Swecha’s Ambitious Project: Developing Telugu Language-Centric Large Language Models
In a groundbreaking initiative, Swecha, a non-profit organization dedicated to promoting free software and free knowledge movements, has announced an internship program on Artificial Intelligence (AI) for engineering students. The project, dubbed “Summer of AI,” aims to equip students with AI skills while developing Telugu language-centric Large Language Models (LLMs).
The Vision Behind the Project
The project is a collaborative effort between Swecha, IIIT Hyderabad, Ozonetel, Meta, and TASK. The primary objective is to collect vast amounts of data through interviews with people in villages and towns, focusing on Telugu folk tales, songs, food, and local skills. This data will be used to create a dataset for both speech and text-based LLMs.

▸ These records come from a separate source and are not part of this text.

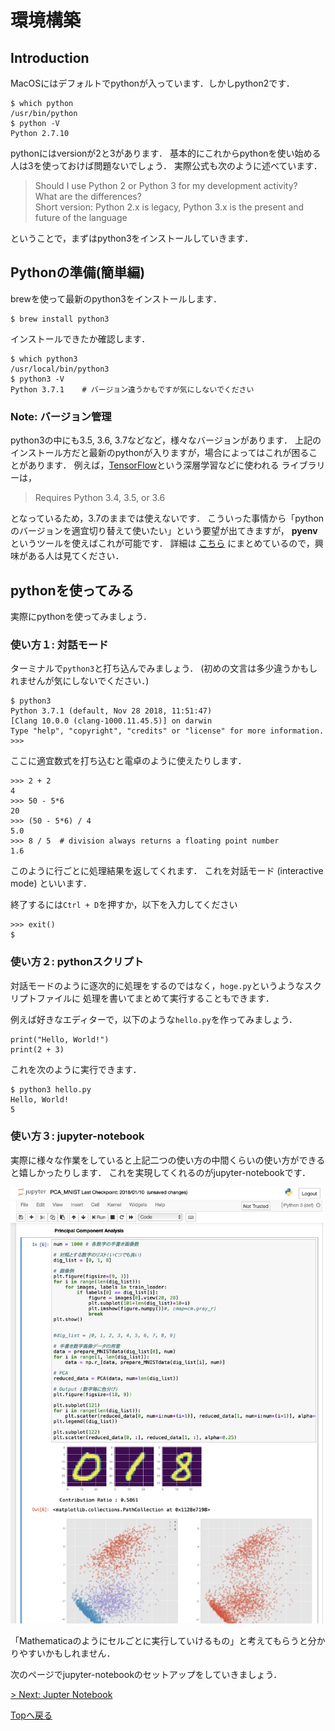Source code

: # 環境構築

## Introduction
MacOSにはデフォルトでpythonが入っています．しかしpython2です．
```
$ which python
/usr/bin/python
$ python -V
Python 2.7.10
```

pythonにはversionが2と3があります．
基本的にこれからpythonを使い始める人は3を使っておけば問題ないでしょう．
実際公式も次のように述べています．
> Should I use Python 2 or Python 3 for my development activity? <br>
> What are the differences? <br>
> Short version: Python 2.x is legacy, Python 3.x is the present and future of the language

ということで，まずはpython3をインストールしていきます．


## Pythonの準備(簡単編)
brewを使って最新のpython3をインストールします．
```
$ brew install python3
```
インストールできたか確認します．
```
$ which python3
/usr/local/bin/python3
$ python3 -V
Python 3.7.1    # バージョン違うかもですが気にしないでください
```

### Note: バージョン管理
python3の中にも3.5, 3.6, 3.7などなど，様々なバージョンがあります．
上記のインストール方だと最新のpythonが入りますが，場合によってはこれが困ることがあります．
例えば，[TensorFlow](https://www.tensorflow.org)という深層学習などに使われる
ライブラリーは，

> Requires Python 3.4, 3.5, or 3.6

となっているため，3.7のままでは使えないです．
こういった事情から「pythonのバージョンを適宜切り替えて使いたい」という要望が出てきますが，
**pyenv** というツールを使えばこれが可能です．
詳細は [こちら](pyenv.md) にまとめているので，興味がある人は見てください．


## pythonを使ってみる
実際にpythonを使ってみましょう．

### 使い方１: 対話モード
ターミナルで`python3`と打ち込んでみましょう．
(初めの文言は多少違うかもしれませんが気にしないでください．)
```
$ python3
Python 3.7.1 (default, Nov 28 2018, 11:51:47)
[Clang 10.0.0 (clang-1000.11.45.5)] on darwin
Type "help", "copyright", "credits" or "license" for more information.
>>>
```
ここに適宜数式を打ち込むと電卓のように使えたりします．
```
>>> 2 + 2
4
>>> 50 - 5*6
20
>>> (50 - 5*6) / 4
5.0
>>> 8 / 5  # division always returns a floating point number
1.6
```
このように行ごとに処理結果を返してくれます．
これを対話モード (interactive mode) といいます．

終了するには`Ctrl + D`を押すか，以下を入力してください
```
>>> exit()
$
```

### 使い方２: pythonスクリプト
対話モードのように逐次的に処理をするのではなく，`hoge.py`というようなスクリプトファイルに
処理を書いてまとめて実行することもできます．

例えば好きなエディターで，以下のような`hello.py`を作ってみましょう．
```
print("Hello, World!")
print(2 + 3)
```
これを次のように実行できます．
```
$ python3 hello.py
Hello, World!
5
```

### 使い方３: jupyter-notebook
実際に様々な作業をしていると上記二つの使い方の中間くらいの使い方ができると嬉しかったりします．
これを実現してくれるのがjupyter-notebookです．

<img src="/picture/ipynb_sample1.png" width="500">

「Mathematicaのようにセルごとに実行していけるもの」と考えてもらうと分かりやすいかもしれません．

次のページでjupyter-notebookのセットアップをしていきましょう．

[> Next: Jupter Notebook](JupyterNotebook.md)

[Topへ戻る](https://github.com/Kevinrobot34/MLwithPython)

“The approach of the project is to collect speech, transcribe the speech and create a dataset for both speech and as a base LLM.” - Project Statement
The Scale of the Project
The project’s scope is immense, with plans to engage a lakh interns during the month-long internship. The first batch of 10,000 interns has already begun working on the project. Upon successful completion, the approach will be replicated to collect data for other languages and regions.
Interns working on the Summer of AI project
The Significance of the Project
The initiative is significant, considering the scarcity of Indian language and India-centric LLMs. The project’s success will pave the way for the development of more language-centric LLMs, promoting linguistic diversity in AI.
Telugu script
Registration and Future Plans
Registration for the internship is currently open on the Swecha website. The project’s success will have far-reaching implications, enabling the development of more language-centric LLMs and promoting AI adoption in various regions.
Summer of AI logo
The “Summer of AI” project is a pioneering effort in the field of AI, and its success will have a profound impact on the development of language-centric LLMs. As the project progresses, it will be exciting to see the outcomes and the potential applications of this innovative initiative.